▶ Task description
Begin at the top of the records and copy each line exactly. The line containing "the desired position, but" is the last one to include.

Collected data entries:
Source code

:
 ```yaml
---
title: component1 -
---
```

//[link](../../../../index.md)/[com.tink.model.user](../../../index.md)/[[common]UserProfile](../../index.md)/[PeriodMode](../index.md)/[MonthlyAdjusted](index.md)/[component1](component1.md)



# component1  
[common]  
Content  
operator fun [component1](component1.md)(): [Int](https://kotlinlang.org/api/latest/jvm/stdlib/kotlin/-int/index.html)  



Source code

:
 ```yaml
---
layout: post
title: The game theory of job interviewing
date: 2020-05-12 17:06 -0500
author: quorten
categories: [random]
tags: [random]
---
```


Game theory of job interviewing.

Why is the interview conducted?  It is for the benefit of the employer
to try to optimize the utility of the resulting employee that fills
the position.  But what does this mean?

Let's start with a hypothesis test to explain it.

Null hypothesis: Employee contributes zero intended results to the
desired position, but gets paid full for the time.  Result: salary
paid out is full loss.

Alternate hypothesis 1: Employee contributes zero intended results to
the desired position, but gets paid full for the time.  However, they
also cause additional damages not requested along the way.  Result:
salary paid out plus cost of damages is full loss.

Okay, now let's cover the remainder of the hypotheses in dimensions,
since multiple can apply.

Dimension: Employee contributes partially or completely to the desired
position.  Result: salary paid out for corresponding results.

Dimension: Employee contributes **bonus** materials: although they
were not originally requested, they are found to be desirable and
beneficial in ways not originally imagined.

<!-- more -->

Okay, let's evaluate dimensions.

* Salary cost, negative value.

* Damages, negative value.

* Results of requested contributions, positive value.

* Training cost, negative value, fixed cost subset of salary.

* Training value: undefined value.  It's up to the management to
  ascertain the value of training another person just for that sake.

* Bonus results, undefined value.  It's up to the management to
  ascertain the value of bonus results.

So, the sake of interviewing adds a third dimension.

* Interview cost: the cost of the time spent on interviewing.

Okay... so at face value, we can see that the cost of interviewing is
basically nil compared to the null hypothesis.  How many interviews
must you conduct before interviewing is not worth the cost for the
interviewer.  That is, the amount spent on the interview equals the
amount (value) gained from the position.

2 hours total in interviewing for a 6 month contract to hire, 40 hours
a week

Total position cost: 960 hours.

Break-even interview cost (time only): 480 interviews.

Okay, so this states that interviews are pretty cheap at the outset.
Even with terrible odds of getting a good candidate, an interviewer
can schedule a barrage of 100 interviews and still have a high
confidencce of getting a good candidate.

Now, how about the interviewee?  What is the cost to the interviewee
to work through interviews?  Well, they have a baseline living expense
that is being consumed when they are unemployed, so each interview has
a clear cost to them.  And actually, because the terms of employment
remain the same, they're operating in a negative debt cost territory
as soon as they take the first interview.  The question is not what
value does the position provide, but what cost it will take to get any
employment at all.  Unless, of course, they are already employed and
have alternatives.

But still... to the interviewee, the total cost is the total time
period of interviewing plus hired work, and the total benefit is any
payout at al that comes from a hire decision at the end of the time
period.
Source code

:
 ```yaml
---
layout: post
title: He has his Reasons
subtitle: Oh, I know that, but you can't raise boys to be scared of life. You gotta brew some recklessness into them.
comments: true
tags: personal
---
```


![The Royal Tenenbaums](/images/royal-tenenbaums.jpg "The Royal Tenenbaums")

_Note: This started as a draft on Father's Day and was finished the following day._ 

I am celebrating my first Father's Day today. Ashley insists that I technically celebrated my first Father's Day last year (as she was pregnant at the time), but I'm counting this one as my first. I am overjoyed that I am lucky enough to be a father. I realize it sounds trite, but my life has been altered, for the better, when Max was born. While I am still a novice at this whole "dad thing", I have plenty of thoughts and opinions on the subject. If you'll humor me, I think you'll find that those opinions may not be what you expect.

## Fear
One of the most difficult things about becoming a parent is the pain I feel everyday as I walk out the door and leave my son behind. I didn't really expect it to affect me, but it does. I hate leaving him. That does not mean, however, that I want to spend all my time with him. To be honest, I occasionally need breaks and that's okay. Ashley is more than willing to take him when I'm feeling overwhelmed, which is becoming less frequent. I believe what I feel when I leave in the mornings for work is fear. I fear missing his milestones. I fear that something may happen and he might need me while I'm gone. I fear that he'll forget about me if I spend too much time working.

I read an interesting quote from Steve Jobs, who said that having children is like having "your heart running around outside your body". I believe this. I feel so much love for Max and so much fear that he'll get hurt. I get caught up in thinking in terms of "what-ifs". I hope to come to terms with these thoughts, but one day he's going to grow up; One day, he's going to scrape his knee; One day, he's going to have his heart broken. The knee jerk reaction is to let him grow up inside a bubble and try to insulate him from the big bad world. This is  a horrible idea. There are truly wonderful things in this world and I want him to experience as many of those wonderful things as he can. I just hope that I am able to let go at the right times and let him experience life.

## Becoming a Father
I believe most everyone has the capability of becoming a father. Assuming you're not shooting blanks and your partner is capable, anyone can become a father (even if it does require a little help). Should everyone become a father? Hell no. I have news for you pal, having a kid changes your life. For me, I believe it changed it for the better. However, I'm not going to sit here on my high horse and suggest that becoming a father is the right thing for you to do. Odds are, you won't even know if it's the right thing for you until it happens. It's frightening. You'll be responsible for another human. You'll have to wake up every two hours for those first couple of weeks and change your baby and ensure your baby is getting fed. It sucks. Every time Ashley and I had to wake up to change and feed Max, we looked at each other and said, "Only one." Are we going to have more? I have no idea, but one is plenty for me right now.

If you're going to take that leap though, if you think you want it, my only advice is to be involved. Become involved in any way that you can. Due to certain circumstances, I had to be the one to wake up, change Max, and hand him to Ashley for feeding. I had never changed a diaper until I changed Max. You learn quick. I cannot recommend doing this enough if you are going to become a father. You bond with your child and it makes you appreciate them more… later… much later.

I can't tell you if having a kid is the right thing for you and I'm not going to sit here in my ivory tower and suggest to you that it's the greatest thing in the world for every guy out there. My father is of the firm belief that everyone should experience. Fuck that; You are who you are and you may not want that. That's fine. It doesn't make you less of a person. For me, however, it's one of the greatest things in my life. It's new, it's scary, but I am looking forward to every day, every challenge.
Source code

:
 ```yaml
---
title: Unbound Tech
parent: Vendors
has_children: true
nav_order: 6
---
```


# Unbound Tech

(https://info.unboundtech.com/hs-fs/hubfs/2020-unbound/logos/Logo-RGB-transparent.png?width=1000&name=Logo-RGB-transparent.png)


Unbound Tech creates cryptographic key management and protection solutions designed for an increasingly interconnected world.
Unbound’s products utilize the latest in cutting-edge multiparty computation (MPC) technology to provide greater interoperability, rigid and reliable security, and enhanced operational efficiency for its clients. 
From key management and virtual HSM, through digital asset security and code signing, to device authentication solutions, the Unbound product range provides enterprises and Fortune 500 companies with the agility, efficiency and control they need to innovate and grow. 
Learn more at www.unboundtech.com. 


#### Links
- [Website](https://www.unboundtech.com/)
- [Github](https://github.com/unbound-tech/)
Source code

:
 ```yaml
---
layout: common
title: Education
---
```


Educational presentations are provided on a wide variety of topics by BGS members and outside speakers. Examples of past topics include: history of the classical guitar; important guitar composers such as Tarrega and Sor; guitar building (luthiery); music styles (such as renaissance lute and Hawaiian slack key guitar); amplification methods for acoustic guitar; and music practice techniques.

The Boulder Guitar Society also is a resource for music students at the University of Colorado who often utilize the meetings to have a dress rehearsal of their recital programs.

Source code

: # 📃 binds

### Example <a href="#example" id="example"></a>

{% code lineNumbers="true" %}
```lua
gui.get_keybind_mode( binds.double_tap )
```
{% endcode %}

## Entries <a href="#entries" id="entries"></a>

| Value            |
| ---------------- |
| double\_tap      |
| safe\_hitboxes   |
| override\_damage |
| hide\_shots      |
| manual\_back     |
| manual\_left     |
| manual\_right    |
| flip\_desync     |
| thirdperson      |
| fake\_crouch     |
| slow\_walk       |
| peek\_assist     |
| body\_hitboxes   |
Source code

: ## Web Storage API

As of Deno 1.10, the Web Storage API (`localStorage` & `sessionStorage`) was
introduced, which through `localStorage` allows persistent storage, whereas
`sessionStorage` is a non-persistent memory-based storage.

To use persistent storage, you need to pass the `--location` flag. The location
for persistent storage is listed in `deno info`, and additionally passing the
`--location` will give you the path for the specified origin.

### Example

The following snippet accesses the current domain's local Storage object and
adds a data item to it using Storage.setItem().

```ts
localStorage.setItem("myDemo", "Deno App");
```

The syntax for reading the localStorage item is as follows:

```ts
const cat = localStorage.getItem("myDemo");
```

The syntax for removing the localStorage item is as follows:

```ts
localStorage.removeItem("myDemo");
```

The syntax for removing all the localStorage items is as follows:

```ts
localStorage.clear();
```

▶ Task answer
Source code

:
 ```yaml
---
title: component1 -
---
```

//[link](../../../../index.md)/[com.tink.model.user](../../../index.md)/[[common]UserProfile](../../index.md)/[PeriodMode](../index.md)/[MonthlyAdjusted](index.md)/[component1](component1.md)



# component1  
[common]  
Content  
operator fun [component1](component1.md)(): [Int](https://kotlinlang.org/api/latest/jvm/stdlib/kotlin/-int/index.html)  



Source code

:
 ```yaml
---
layout: post
title: The game theory of job interviewing
date: 2020-05-12 17:06 -0500
author: quorten
categories: [random]
tags: [random]
---
```


Game theory of job interviewing.

Why is the interview conducted?  It is for the benefit of the employer
to try to optimize the utility of the resulting employee that fills
the position.  But what does this mean?

Let's start with a hypothesis test to explain it.

Null hypothesis: Employee contributes zero intended results to the
desired position, but gets paid full for the time.  Result: salary
paid out is full loss.

Alternate hypothesis 1: Employee contributes zero intended results to
the desired position, but gets paid full for the time.  However, they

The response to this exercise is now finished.